I have always found this position interesting, and I'd love to hear what others think. Here's my take: Al is 100% right from the perspective of the major league organization. That's a very important perspective, because (a) the major league organization writes the checks, and (b) we here are, after all, Brewers fans. In my view, however, Al is wrong in failing to recognize that lots of other people have legitimate perspectives that might lead in different directions. I'll put this in Nashville terms:
-- Nashville fans have no reason to care about the success of the Milwaukee Brewers. They want the Nashville Sounds to win baseball games. We should expect them to be every bit as mad as Brewers fans are happy when the Brewers call up one of their star players during the PCL stretch run. Do the Brewers have a defensible reason for doing that? Sure, but not a reason that we should expect Nashville fans to care about.
-- Frank Kremblas would be behaving strangely, by any usual standard, if he didn't direct most of his mental energy toward winning baseball games. The Nashville players, even the prospects, also have good reasons to care first and foremost about winning baseball games. If the manager's and players' desire to win games gets in the way of the Brewers' development strategy, I would assume the onus would fall on the Brewers organization to make necessary course corrections. But I also assume development strategy 101 holds that, more often than not, the best way to develop players is to have them play baseball games that matter in their own right, which should usually harmonize the manager's / players' focus on winning games with the organization's focus on development.

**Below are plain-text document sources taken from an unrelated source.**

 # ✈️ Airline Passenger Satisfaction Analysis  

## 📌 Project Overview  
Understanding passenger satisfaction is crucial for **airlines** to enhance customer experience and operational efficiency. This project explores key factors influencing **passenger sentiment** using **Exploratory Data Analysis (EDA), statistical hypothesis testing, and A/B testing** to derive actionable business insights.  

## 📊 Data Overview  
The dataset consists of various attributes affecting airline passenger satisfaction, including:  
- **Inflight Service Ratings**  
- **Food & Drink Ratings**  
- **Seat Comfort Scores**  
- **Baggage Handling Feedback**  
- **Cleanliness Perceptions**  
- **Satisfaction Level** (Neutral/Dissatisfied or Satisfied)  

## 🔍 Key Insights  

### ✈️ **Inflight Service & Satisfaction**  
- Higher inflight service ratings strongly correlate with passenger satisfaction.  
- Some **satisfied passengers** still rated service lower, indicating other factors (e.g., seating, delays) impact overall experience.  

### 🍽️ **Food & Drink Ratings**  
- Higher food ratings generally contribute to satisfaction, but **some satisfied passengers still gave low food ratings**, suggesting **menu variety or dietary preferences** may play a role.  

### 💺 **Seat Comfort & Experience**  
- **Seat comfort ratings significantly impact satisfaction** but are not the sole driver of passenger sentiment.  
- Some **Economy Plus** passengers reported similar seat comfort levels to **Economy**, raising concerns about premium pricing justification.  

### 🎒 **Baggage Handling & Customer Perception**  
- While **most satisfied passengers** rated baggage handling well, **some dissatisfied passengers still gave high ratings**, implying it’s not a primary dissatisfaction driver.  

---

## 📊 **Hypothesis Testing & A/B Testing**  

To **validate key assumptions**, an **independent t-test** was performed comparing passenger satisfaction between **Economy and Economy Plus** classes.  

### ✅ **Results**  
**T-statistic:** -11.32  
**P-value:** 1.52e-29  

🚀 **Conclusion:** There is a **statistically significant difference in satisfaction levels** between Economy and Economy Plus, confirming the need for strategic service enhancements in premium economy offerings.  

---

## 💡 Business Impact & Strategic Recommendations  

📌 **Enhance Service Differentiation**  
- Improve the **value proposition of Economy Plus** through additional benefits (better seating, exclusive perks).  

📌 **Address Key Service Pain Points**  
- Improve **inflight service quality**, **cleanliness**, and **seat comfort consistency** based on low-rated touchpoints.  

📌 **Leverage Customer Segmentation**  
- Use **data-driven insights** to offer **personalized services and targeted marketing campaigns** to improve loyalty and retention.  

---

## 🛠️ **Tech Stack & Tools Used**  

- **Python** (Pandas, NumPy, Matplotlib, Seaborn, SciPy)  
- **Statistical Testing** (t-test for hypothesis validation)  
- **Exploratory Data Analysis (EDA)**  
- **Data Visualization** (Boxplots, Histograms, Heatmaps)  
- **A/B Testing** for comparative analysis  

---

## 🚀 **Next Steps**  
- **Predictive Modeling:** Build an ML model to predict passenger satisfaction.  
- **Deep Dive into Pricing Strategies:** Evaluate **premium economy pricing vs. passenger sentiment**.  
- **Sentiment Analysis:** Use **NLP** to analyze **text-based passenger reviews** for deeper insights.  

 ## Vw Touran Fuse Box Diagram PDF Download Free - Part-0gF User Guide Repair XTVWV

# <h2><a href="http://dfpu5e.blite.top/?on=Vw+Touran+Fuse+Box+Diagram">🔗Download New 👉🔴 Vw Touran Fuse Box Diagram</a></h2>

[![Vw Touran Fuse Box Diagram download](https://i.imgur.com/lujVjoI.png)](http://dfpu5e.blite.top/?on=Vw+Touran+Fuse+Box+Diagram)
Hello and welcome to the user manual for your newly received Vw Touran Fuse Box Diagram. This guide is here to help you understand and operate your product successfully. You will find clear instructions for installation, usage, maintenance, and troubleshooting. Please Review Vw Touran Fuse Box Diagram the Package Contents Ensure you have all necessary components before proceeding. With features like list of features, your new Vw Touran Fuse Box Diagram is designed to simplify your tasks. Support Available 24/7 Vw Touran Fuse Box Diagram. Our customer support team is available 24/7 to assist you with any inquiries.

-- Most interestingly in philosophical terms (but probably least in practical terms), I don't believe Brewers fans are off base to care whether Nashville wins or loses. This is baseball; none of it actually matters, in the "real world" sense. My kid won't have a happy life if the Brewers win the World Series; the U.S. economy won't improve if Doug Melvin picks up a lefthanded bat. We care about baseball, as fans, because we decide to care, and we decide to care based on a wide range of factors. A big factor, for a lot of us, is familiarity; we grow up reading about the Brewers, and watching their games, and rooting for them. Well, in this day and age, I can follow the West Virginia Power almost as easily and fully as I can follow the Milwaukee Brewers -- so why, in the big picture, is it weird for me to be happy if the Power run off a winning streak, even if the prospects on the team are regressing? (I changed the example from Nashville at the end there because I wanted to maintain some grounding in reality.)
I think all of this connects to an interesting discussion about how the minor leagues are organized, in particular the costs and benefits (in whatever terms you please) of big league organizations' control over the minor leagues. I don't know the history or economics of minor league baseball well enough to form a coherent opinion about that issue, but I'd love to hear the views of anyone who does.
Greg.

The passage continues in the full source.